After watching The Bucket List so many times these past few days (thank you Chelsea), I have also learned that life is about taking chances, living it to the fullest, and having no regrets. I don't have any regrets, everything that has happened to me has made me who I am today and I will continue to be shaped and molded throughout the rest of my life. As far as taking chances, that one I am still learning a bit more apprehensively. Living it to the fullest, I believe I have got that down... now it's just meeting all of the goals and expectations I have compiled for myself : )
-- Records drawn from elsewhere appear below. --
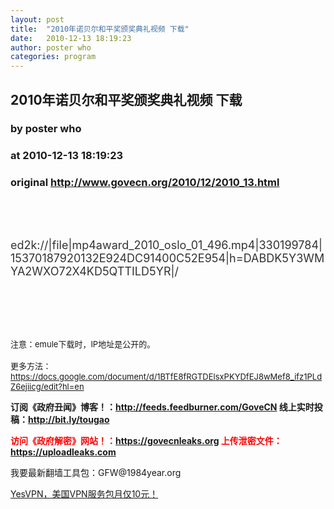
 ```yaml
---
layout: post
title:  "2010年诺贝尔和平奖颁奖典礼视频 下载"
date:   2010-12-13 18:19:23
author: poster who
categories: program
---
```


## 2010年诺贝尔和平奖颁奖典礼视频 下载
### by poster who
### at 2010-12-13 18:19:23
### original <http://www.govecn.org/2010/12/2010_13.html>

<font size="4"><br><br><br><font style="color:rgb(51,51,51)" size="4">ed2k://|file|mp4award_2010_oslo_01_496.mp4|330199784|15370187920132E924DC91400C52E954|h=DABDK5Y3WMYA2WXO72X4KD5QTTILD5YR|/</font><br>   <font size="2"><br><br><br><br><br><br>注意：emule下载时，IP地址是公开的。<br><br>更多方法：<a href="https://docs.google.com/document/d/1BTfE8fRGTDElsxPKYDfEJ8wMef8_ifz1PLdZ6ejiicg/edit?hl=en">https://docs.google.com/document/d/1BTfE8fRGTDElsxPKYDfEJ8wMef8_ifz1PLdZ6ejiicg/edit?hl=en</a></font><br>   </font> <div><p></p>
<b>订阅《政府丑闻》博客！：<a href="https://www.google.com/reader/view/feed/http://feeds.feedburner.com/GoveCN">http://feeds.feedburner.com/GoveCN</a>  线上实时投稿：<a href="http://bit.ly/tougao">http://bit.ly/tougao</a></b>
<p></p>
<b><font color="red">访问《政府解密》网站！：<a href="http://goo.gl/1Xhlz">https://govecnleaks.org</a> 上传泄密文件：<a href="http://goo.gl/ImRrL">https://uploadleaks.com</a></font></b>
<p></p>
我要最新翻墙工具包：GFW@1984year.org
<p></p>
<a href="http://bit.ly/YesVPN">YesVPN，美国VPN服务包月仅10元！</a><img width="1" height="1" src="https://blogger.googleusercontent.com/tracker/5836956241912134551-8729891674793207599?l=www.govecn.org" alt=""></div><img src="http://feeds.feedburner.com/~r/GoveCN/~4/KFN3hrx5L0I" height="1" width="1">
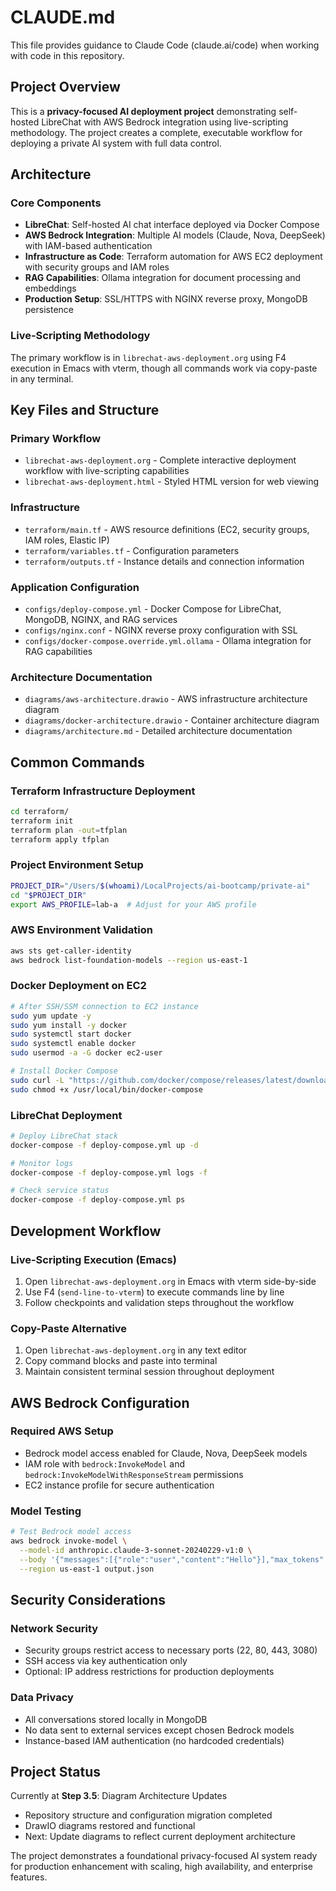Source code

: # CLAUDE.md

This file provides guidance to Claude Code (claude.ai/code) when working with code in this repository.

## Project Overview

This is a **privacy-focused AI deployment project** demonstrating self-hosted LibreChat with AWS Bedrock integration using live-scripting methodology. The project creates a complete, executable workflow for deploying a private AI system with full data control.

## Architecture

### Core Components
- **LibreChat**: Self-hosted AI chat interface deployed via Docker Compose
- **AWS Bedrock Integration**: Multiple AI models (Claude, Nova, DeepSeek) with IAM-based authentication
- **Infrastructure as Code**: Terraform automation for AWS EC2 deployment with security groups and IAM roles
- **RAG Capabilities**: Ollama integration for document processing and embeddings
- **Production Setup**: SSL/HTTPS with NGINX reverse proxy, MongoDB persistence

### Live-Scripting Methodology
The primary workflow is in `librechat-aws-deployment.org` using F4 execution in Emacs with vterm, though all commands work via copy-paste in any terminal.

## Key Files and Structure

### Primary Workflow
- `librechat-aws-deployment.org` - Complete interactive deployment workflow with live-scripting capabilities
- `librechat-aws-deployment.html` - Styled HTML version for web viewing

### Infrastructure
- `terraform/main.tf` - AWS resource definitions (EC2, security groups, IAM roles, Elastic IP)
- `terraform/variables.tf` - Configuration parameters
- `terraform/outputs.tf` - Instance details and connection information

### Application Configuration
- `configs/deploy-compose.yml` - Docker Compose for LibreChat, MongoDB, NGINX, and RAG services
- `configs/nginx.conf` - NGINX reverse proxy configuration with SSL
- `configs/docker-compose.override.yml.ollama` - Ollama integration for RAG capabilities

### Architecture Documentation
- `diagrams/aws-architecture.drawio` - AWS infrastructure architecture diagram
- `diagrams/docker-architecture.drawio` - Container architecture diagram
- `diagrams/architecture.md` - Detailed architecture documentation

## Common Commands

### Terraform Infrastructure Deployment
```bash
cd terraform/
terraform init
terraform plan -out=tfplan
terraform apply tfplan
```

### Project Environment Setup
```bash
PROJECT_DIR="/Users/$(whoami)/LocalProjects/ai-bootcamp/private-ai"
cd "$PROJECT_DIR"
export AWS_PROFILE=lab-a  # Adjust for your AWS profile
```

### AWS Environment Validation
```bash
aws sts get-caller-identity
aws bedrock list-foundation-models --region us-east-1
```

### Docker Deployment on EC2
```bash
# After SSH/SSM connection to EC2 instance
sudo yum update -y
sudo yum install -y docker
sudo systemctl start docker
sudo systemctl enable docker
sudo usermod -a -G docker ec2-user

# Install Docker Compose
sudo curl -L "https://github.com/docker/compose/releases/latest/download/docker-compose-$(uname -s)-$(uname -m)" -o /usr/local/bin/docker-compose
sudo chmod +x /usr/local/bin/docker-compose
```

### LibreChat Deployment
```bash
# Deploy LibreChat stack
docker-compose -f deploy-compose.yml up -d

# Monitor logs
docker-compose -f deploy-compose.yml logs -f

# Check service status
docker-compose -f deploy-compose.yml ps
```

## Development Workflow

### Live-Scripting Execution (Emacs)
1. Open `librechat-aws-deployment.org` in Emacs with vterm side-by-side
2. Use F4 (`send-line-to-vterm`) to execute commands line by line
3. Follow checkpoints and validation steps throughout the workflow

### Copy-Paste Alternative
1. Open `librechat-aws-deployment.org` in any text editor
2. Copy command blocks and paste into terminal
3. Maintain consistent terminal session throughout deployment

## AWS Bedrock Configuration

### Required AWS Setup
- Bedrock model access enabled for Claude, Nova, DeepSeek models
- IAM role with `bedrock:InvokeModel` and `bedrock:InvokeModelWithResponseStream` permissions
- EC2 instance profile for secure authentication

### Model Testing
```bash
# Test Bedrock model access
aws bedrock invoke-model \
  --model-id anthropic.claude-3-sonnet-20240229-v1:0 \
  --body '{"messages":[{"role":"user","content":"Hello"}],"max_tokens":100}' \
  --region us-east-1 output.json
```

## Security Considerations

### Network Security
- Security groups restrict access to necessary ports (22, 80, 443, 3080)
- SSH access via key authentication only
- Optional: IP address restrictions for production deployments

### Data Privacy
- All conversations stored locally in MongoDB
- No data sent to external services except chosen Bedrock models
- Instance-based IAM authentication (no hardcoded credentials)

## Project Status

Currently at **Step 3.5**: Diagram Architecture Updates
- Repository structure and configuration migration completed
- DrawIO diagrams restored and functional
- Next: Update diagrams to reflect current deployment architecture

The project demonstrates a foundational privacy-focused AI system ready for production enhancement with scaling, high availability, and enterprise features.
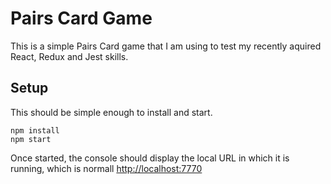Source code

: # Pairs Card Game

This is a simple Pairs Card game that I am using to test my recently aquired React, Redux and Jest skills.

## Setup

This should be simple enough to install and start.

```
npm install
npm start
```

Once started, the console should display the local URL in which it is running, which is normall [http://localhost:7770](http://localhost:7770)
Tonight, I went to see The Curious Case of Benjamin Buttons, a movie with Brad Pitt (yum) and Cate Blanchett that tells of how a boy is born as an older man and rather than aging, he grows younger as his age (number) increases. It was a fantastic story at first, I was hooked. Three hours later, 159 minutes to be exact, I found myself disliking the movie. My problem with movies is that I do not like them if they turn out with an ending I don't like or if ever carried out realistically, do not meet my expectations. Basically, if it's extremely sad or someone dies, I hate the movie (I end up not liking a lot of movies). After that movie, which contained many fantastic quotes and I'm ecstatic to look them up on IMDB in a few weeks, I found myself in a horrible mood due to the happenings of the movie. Yes, overall it was a good movie and I would definitely reccomend seeing it if you can pencil in a movie during a three hour time block you many have open, but I still did not like it...


Okay, that's enough for tonight.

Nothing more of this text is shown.